The organ in the dining room that didn’t work but had old wedding photos on the top of it.  The photos of my dad and his siblings on the wall of the dining room.  The many, many photos lining the walls of the living room.  The huge ceramic vase or butter churn or whatever it was sitting in the corner.  The dark shelves filled with mysterious things in the stairs leading out to the back door.

Textures are a big part of my memories at her house.  The feeling of the short berber carpet in the kitchen and bathroom.  The shag carpeting on the floor of the rest of the house.  The scratchy green fabric on Grandpa’s chair.  The smooth paint on the floor of the screened-in porch.  The softness of the skin on Grandma’s hands.  The cold gray metal desk in the dining room.  The springy back of the turtle-shaped footstool.

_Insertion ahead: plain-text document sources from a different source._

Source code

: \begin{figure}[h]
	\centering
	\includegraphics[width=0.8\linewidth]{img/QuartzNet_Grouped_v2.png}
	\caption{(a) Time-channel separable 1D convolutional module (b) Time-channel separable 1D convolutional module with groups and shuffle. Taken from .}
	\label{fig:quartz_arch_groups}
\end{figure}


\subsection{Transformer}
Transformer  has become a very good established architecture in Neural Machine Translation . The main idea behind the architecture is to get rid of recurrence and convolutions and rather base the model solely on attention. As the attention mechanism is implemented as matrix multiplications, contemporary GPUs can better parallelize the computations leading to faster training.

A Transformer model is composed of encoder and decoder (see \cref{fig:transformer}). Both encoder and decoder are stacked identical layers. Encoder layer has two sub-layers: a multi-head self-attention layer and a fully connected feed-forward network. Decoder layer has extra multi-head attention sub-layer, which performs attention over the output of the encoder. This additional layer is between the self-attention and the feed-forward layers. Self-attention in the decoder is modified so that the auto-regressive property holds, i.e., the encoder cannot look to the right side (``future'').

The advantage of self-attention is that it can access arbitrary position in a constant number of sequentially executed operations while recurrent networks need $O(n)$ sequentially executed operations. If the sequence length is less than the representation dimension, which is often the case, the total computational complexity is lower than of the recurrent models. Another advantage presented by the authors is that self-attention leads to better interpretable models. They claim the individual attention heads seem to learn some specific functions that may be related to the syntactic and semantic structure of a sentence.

We would have parties and all my aunts and uncles would come over.  We’d have dinner that Grandma would spend hours cooking: ham and rolls and veggies and pies.  The kids would sit at a card table off to the side while the adults all crammed to fit at the dining room table.  White curtains covered windows that lined the outside wall of the dining room, defusing the bright afternoon light.  We kids would plot ways to get more dinner rolls.

On Sundays, we’d go to church and sit in Sunday School classes where we didn’t know anyone and sit through sermons where Grandma would pass us Cert mints.  When we got home, Grandpa would be sitting watching cars go around and around in circles on TV.  Later, we’d get to watch old movies like “Show Boat” and “South Pacific” and “Oklahoma!” 

I get sad thinking about Grandpa.  I miss him.  My last memories of him are at Erica’s graduation, sitting in Pizza Hut and talking with him about how his eyes watered because of his diabetes.

And I think that’s where I’m going to stop with this one.  Abruptly, without any great transition, on a sad note.  I’m at the top of the third page of my Word document, which means I’ve babbled on for a long time.  I should let you get back to whatever you were doing before you stopped by.  But before you go, family members, how accurate is my memory?  And did I spark any memories of your own?